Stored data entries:
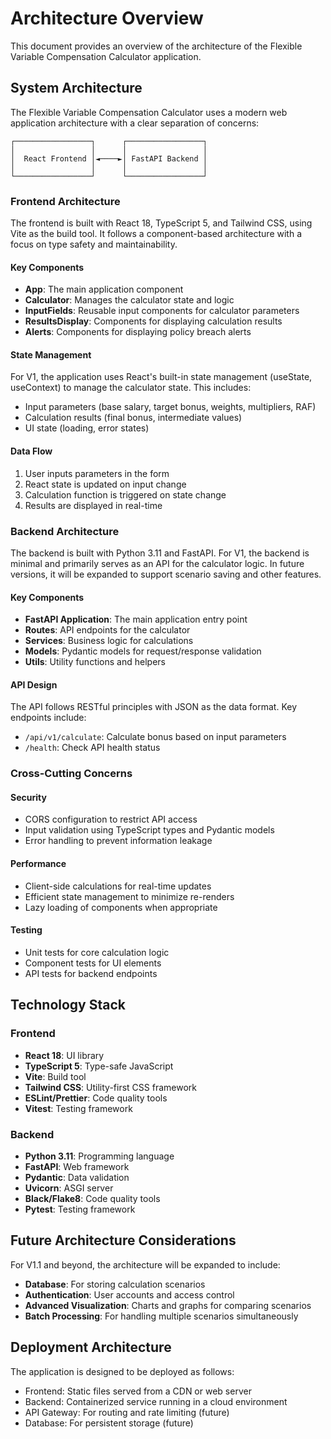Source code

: # Architecture Overview

This document provides an overview of the architecture of the Flexible Variable Compensation Calculator application.

## System Architecture

The Flexible Variable Compensation Calculator uses a modern web application architecture with a clear separation of concerns:

```
┌─────────────────┐      ┌─────────────────┐
│                 │      │                 │
│  React Frontend │◄────►│ FastAPI Backend │
│                 │      │                 │
└─────────────────┘      └─────────────────┘
```

### Frontend Architecture

The frontend is built with React 18, TypeScript 5, and Tailwind CSS, using Vite as the build tool. It follows a component-based architecture with a focus on type safety and maintainability.

#### Key Components

- **App**: The main application component
- **Calculator**: Manages the calculator state and logic
- **InputFields**: Reusable input components for calculator parameters
- **ResultsDisplay**: Components for displaying calculation results
- **Alerts**: Components for displaying policy breach alerts

#### State Management

For V1, the application uses React's built-in state management (useState, useContext) to manage the calculator state. This includes:

- Input parameters (base salary, target bonus, weights, multipliers, RAF)
- Calculation results (final bonus, intermediate values)
- UI state (loading, error states)

#### Data Flow

1. User inputs parameters in the form
2. React state is updated on input change
3. Calculation function is triggered on state change
4. Results are displayed in real-time

### Backend Architecture

The backend is built with Python 3.11 and FastAPI. For V1, the backend is minimal and primarily serves as an API for the calculator logic. In future versions, it will be expanded to support scenario saving and other features.

#### Key Components

- **FastAPI Application**: The main application entry point
- **Routes**: API endpoints for the calculator
- **Services**: Business logic for calculations
- **Models**: Pydantic models for request/response validation
- **Utils**: Utility functions and helpers

#### API Design

The API follows RESTful principles with JSON as the data format. Key endpoints include:

- `/api/v1/calculate`: Calculate bonus based on input parameters
- `/health`: Check API health status

### Cross-Cutting Concerns

#### Security

- CORS configuration to restrict API access
- Input validation using TypeScript types and Pydantic models
- Error handling to prevent information leakage

#### Performance

- Client-side calculations for real-time updates
- Efficient state management to minimize re-renders
- Lazy loading of components when appropriate

#### Testing

- Unit tests for core calculation logic
- Component tests for UI elements
- API tests for backend endpoints

## Technology Stack

### Frontend

- **React 18**: UI library
- **TypeScript 5**: Type-safe JavaScript
- **Vite**: Build tool
- **Tailwind CSS**: Utility-first CSS framework
- **ESLint/Prettier**: Code quality tools
- **Vitest**: Testing framework

### Backend

- **Python 3.11**: Programming language
- **FastAPI**: Web framework
- **Pydantic**: Data validation
- **Uvicorn**: ASGI server
- **Black/Flake8**: Code quality tools
- **Pytest**: Testing framework

## Future Architecture Considerations

For V1.1 and beyond, the architecture will be expanded to include:

- **Database**: For storing calculation scenarios
- **Authentication**: User accounts and access control
- **Advanced Visualization**: Charts and graphs for comparing scenarios
- **Batch Processing**: For handling multiple scenarios simultaneously

## Deployment Architecture

The application is designed to be deployed as follows:

- Frontend: Static files served from a CDN or web server
- Backend: Containerized service running in a cloud environment
- API Gateway: For routing and rate limiting (future)
- Database: For persistent storage (future)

- Exercise aim -
Word for word, restate all of the entries above and leave each picture out.

- Task output -
Source code

: # Architecture Overview

This document provides an overview of the architecture of the Flexible Variable Compensation Calculator application.

## System Architecture

The Flexible Variable Compensation Calculator uses a modern web application architecture with a clear separation of concerns:

```
┌─────────────────┐      ┌─────────────────┐
│                 │      │                 │
│  React Frontend │◄────►│ FastAPI Backend │
│                 │      │                 │
└─────────────────┘      └─────────────────┘
```

### Frontend Architecture

The frontend is built with React 18, TypeScript 5, and Tailwind CSS, using Vite as the build tool. It follows a component-based architecture with a focus on type safety and maintainability.

#### Key Components

- **App**: The main application component
- **Calculator**: Manages the calculator state and logic
- **InputFields**: Reusable input components for calculator parameters
- **ResultsDisplay**: Components for displaying calculation results
- **Alerts**: Components for displaying policy breach alerts

#### State Management

For V1, the application uses React's built-in state management (useState, useContext) to manage the calculator state. This includes:

- Input parameters (base salary, target bonus, weights, multipliers, RAF)
- Calculation results (final bonus, intermediate values)
- UI state (loading, error states)

#### Data Flow

1. User inputs parameters in the form
2. React state is updated on input change
3. Calculation function is triggered on state change
4. Results are displayed in real-time

### Backend Architecture

The backend is built with Python 3.11 and FastAPI. For V1, the backend is minimal and primarily serves as an API for the calculator logic. In future versions, it will be expanded to support scenario saving and other features.

#### Key Components

- **FastAPI Application**: The main application entry point
- **Routes**: API endpoints for the calculator
- **Services**: Business logic for calculations
- **Models**: Pydantic models for request/response validation
- **Utils**: Utility functions and helpers

#### API Design

The API follows RESTful principles with JSON as the data format. Key endpoints include:

- `/api/v1/calculate`: Calculate bonus based on input parameters
- `/health`: Check API health status

### Cross-Cutting Concerns

#### Security

- CORS configuration to restrict API access
- Input validation using TypeScript types and Pydantic models
- Error handling to prevent information leakage

#### Performance

- Client-side calculations for real-time updates
- Efficient state management to minimize re-renders
- Lazy loading of components when appropriate

#### Testing

- Unit tests for core calculation logic
- Component tests for UI elements
- API tests for backend endpoints

## Technology Stack

### Frontend

- **React 18**: UI library
- **TypeScript 5**: Type-safe JavaScript
- **Vite**: Build tool
- **Tailwind CSS**: Utility-first CSS framework
- **ESLint/Prettier**: Code quality tools
- **Vitest**: Testing framework

### Backend

- **Python 3.11**: Programming language
- **FastAPI**: Web framework
- **Pydantic**: Data validation
- **Uvicorn**: ASGI server
- **Black/Flake8**: Code quality tools
- **Pytest**: Testing framework

## Future Architecture Considerations

For V1.1 and beyond, the architecture will be expanded to include:

- **Database**: For storing calculation scenarios
- **Authentication**: User accounts and access control
- **Advanced Visualization**: Charts and graphs for comparing scenarios
- **Batch Processing**: For handling multiple scenarios simultaneously

## Deployment Architecture

The application is designed to be deployed as follows:

- Frontend: Static files served from a CDN or web server
- Backend: Containerized service running in a cloud environment
- API Gateway: For routing and rate limiting (future)
- Database: For persistent storage (future)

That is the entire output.